Die Kirche war der Hauptauftraggeber der Künstler. Daher wurden vorrangig religiöse Themen behandelt, die in königlichen Palästen und Herrenhäusern importiert wurden. Die häufigsten Themen sind religiös. Jungfrau und Kind werden häufig dargestellt, ebenso wie Darstellungen der Unbefleckten Empfängnis. Auch das Porträt ist aufgrund seiner Qualität wichtig, wobei Velázquez zu den besten Künstlern zählt. Die Tavernenszene (Genredarstellung) ist ebenfalls präsent, was die naturalistische Akzeptanz unserer Maler (Zurbarán) widerspiegelt.

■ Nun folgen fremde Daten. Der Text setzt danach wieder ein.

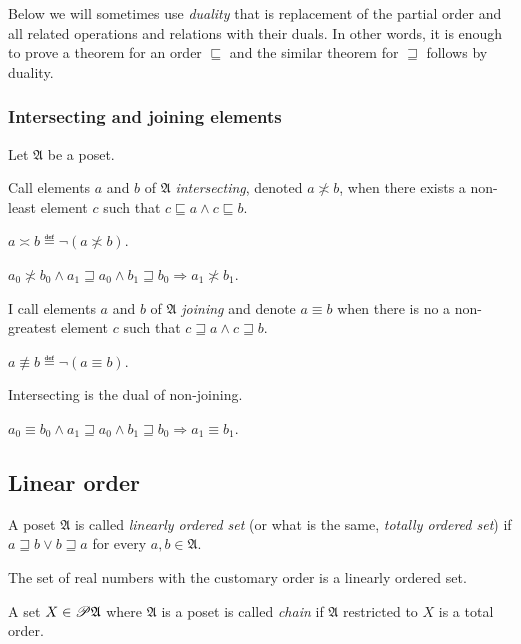Below we will sometimes use \emph{duality}
that is replacement of the partial order and all related operations
and relations with their duals. In other words, it is enough to prove
a theorem for an order $\sqsubseteq$ and the similar theorem for
$\sqsupseteq$ follows by duality.


\subsubsection{Intersecting and joining elements}

Let $\mathfrak{A}$ be a poset.
\begin{defn}
Call elements $a$ and $b$ of $\mathfrak{A}$
\emph{intersecting}, denoted $a\nasymp b$, when there exists a non-least
element $c$ such that $c\sqsubseteq a\land c\sqsubseteq b$.
\end{defn}

\begin{defn}
$a\asymp b\eqdef\lnot(a\nasymp b)$.\end{defn}
\begin{obvious}
$a_{0}\nasymp b_{0}\land a_{1}\sqsupseteq a_{0}\land b_{1}\sqsupseteq b_{0}\Rightarrow a_{1}\nasymp b_{1}$.\end{obvious}
\begin{defn}
I call elements $a$ and $b$ of $\mathfrak{A}$
\emph{joining} and denote $a\equiv b$ when there is no a non-greatest
element $c$ such that $c\sqsupseteq a\land c\sqsupseteq b$.
\end{defn}

\begin{defn}
$a\nequiv b\eqdef\lnot(a\equiv b)$.\end{defn}
\begin{obvious}
Intersecting is the dual of non-joining.
\end{obvious}

\begin{obvious}
$a_{0}\equiv b_{0}\land a_{1}\sqsupseteq a_{0}\land b_{1}\sqsupseteq b_{0}\Rightarrow a_{1}\equiv b_{1}$.
\end{obvious}

\subsection{Linear order}
\begin{defn}
A poset $\mathfrak{A}$ is called \emph{linearly
ordered set} (or what is the same, \emph{totally ordered set}) if
$a\sqsupseteq b\lor b\sqsupseteq a$ for every $a,b\in\mathfrak{A}$.\end{defn}
\begin{example}
The set of real numbers with the customary order is a linearly ordered
set.\end{example}
\begin{defn}
A set $X\in\mathscr{P}\mathfrak{A}$ where $\mathfrak{A}$
is a poset is called \emph{chain} if $\mathfrak{A}$ restricted to
$X$ is a total order.
\end{defn}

Hinsichtlich der Komposition zeigten viele Künstler wenig Interesse an der Bewegung der Figuren, sondern bevorzugten statische Formen und die einfache Gegenüberstellung von Objekten und Personen (Zurbarán). Andere wiederum legten großen Wert auf Bewegung und nutzten die Diagonale des Barock. Besonders hervorzuheben ist die Bedeutung, die spanische Künstler dem Licht und der Perspektive beimaßen.
Schule von Valencia
Francisco Ribalta (1565–1628)
Sein Stil integriert Elemente aus Caravaggios Kunst und zeigt großen Realismus in seinen Figuren.
José Ribera (1591–1652)
Einer der großen Meister der zentralen Phase des Jahrhunderts. Sein Stil ist geprägt von Dunkelheit, aber die Intensität des Lichts und satte Farben verleihen ihm einen sehr persönlichen Charakter. Er war sehr an der strengen Darstellung der Realität interessiert, weshalb seine Malerei manchmal außergewöhnliche Kraft und Dramatik besitzt. In seinem Frühwerk dominierte ein starker Tenebrismus. Im Laufe der Zeit vergaß er den dunklen Hintergrund und beleuchtete seine Szenen mit einer goldgelben Farbe und reichem Nuancenreichtum. Obwohl das vorherrschende Thema in seinem Werk religiös ist, zeigte er auch Interesse an mythologischen Themen aufgrund seiner Verbindung zum italienischen Umfeld. Wichtige Werke: Jakobs Traum, Das Martyrium des Heiligen Bartholomäus.
Andalusische Schule
Zurbarán (1598–1664)
Einer der bedeutendsten Maler der mittleren Jahre des Jahrhunderts. Mit seinem Stil verdeutlichte er die Ideale der Gegenreformation und die intensive Religiosität der Orden. Seine Malerei des Jahrhunderts zeichnet sich durch einen Realismus aus, der seine Figuren mit großer Schlichtheit und wenig Interesse an Details darstellt. Er verwendet einen weichen, klaren Tenebrismus, dessen Hauptaufgabe es ist, die Umrisse zu definieren, wodurch seine Figuren fast skulptural wirken. Seine Kompositionen sind einfach, aber die gesamte Aufmerksamkeit richtet sich auf Gesichter und Hände, wodurch diese eine große Ausdruckskraft erhalten. Bei all seinen Charakteren ist eine tiefe Spiritualität erkennbar, die Ablehnung gewaltsamer Gefühle. Er stellte die von Inbrunst erfüllten Gesichter von Heiligen und Mönchen besser dar als jeder andere. Er widmete sich fast ausschließlich monastischen Themen und schuf zahlreiche Serien für verschiedene Aufträge, darunter Werke für das Convento de la Merced (Sevilla), das Kloster San Buenaventura (Sevilla), La Cartuja de Jerez und Sevilla sowie den Bau des Klosters von Guadalupe (Fra Gonzalo de Illescas).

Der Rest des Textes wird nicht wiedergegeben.